# The Herd: #14 is Here!!!



## spike481 (Nov 13, 2004)

Was going into town this morning and found #14 on the side of the road! She's very small, surprised I saw her. By the time I stopped and backed up to where she was, she had run back across a ditch, but I could hear her meowing. As I came around the back of the truck, she saw me and ran into my hands.  Anyway, was only about a mile from the house, so I turned around and got a carrier and took her to a vet. On my way back down the same road at about the same place I found her, there was a pack of 4 dogs headed down the side of the road. I know where those dogs live, and they have cats too, but who knows what could've happened? It was getting close to closing time and I didn't think I'd be able to get to my regular vet before they closed, so I went to one closer to my house. $138.00 later 8O , she's upstairs in an isolation room after having eaten a ton.  I think we'll name her Millie because I found her on Windmill Rd. Wanted to call her something else, but of course the wife thought it was stuuupid. :roll: 
Anyway, here is Millie. (BTW, this is NOT the stray that's also been hanging around lately)

Here's Millie










Vet said he thought she's about 6 weeks. She was infested with fleas and ear mites  










She had also been thrown out of a moving car because she has scabs on her chin, upper left lip, and lower left eyelid. Also, her left upper and lower canine teeth are broken off.

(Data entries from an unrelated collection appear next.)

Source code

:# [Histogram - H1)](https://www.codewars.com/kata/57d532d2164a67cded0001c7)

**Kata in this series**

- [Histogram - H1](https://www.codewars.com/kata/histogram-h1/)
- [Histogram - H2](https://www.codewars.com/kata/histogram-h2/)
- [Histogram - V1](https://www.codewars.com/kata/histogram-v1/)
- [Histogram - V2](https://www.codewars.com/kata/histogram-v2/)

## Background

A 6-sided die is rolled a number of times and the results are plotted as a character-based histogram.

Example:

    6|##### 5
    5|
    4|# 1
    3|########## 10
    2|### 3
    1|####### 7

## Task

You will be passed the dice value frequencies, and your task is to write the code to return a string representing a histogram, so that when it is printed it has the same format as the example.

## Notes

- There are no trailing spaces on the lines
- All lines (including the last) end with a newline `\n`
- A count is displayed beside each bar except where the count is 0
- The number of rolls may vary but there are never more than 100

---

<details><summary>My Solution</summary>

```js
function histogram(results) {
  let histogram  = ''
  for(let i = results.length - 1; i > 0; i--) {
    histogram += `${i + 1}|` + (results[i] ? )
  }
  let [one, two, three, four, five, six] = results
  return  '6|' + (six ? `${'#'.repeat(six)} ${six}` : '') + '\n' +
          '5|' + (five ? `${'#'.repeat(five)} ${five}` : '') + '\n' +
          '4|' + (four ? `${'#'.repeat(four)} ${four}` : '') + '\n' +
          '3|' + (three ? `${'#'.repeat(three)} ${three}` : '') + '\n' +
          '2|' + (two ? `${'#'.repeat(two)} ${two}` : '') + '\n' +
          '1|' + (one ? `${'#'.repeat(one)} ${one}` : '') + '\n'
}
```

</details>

She's a trooper tho'. She never stopped purring the whole time at the vet; well except to meow :wink: 










Poor baby!!










She's gonna fit right in with the rest of The Herd!! We love her already


----------



## spacemonkey (Aug 12, 2004)

Wow. You and your wife are really amazing for taking in yet another little waif  She's gonna come into her own just fine now that she has a new home and 13 brothers and sisters 8O :lol:


----------



## EmmaG (Jan 7, 2005)

awwwww poor little thing!!!! 

She looks a bit of a state at the moment, but she is going to be very pretty when she is back to full health.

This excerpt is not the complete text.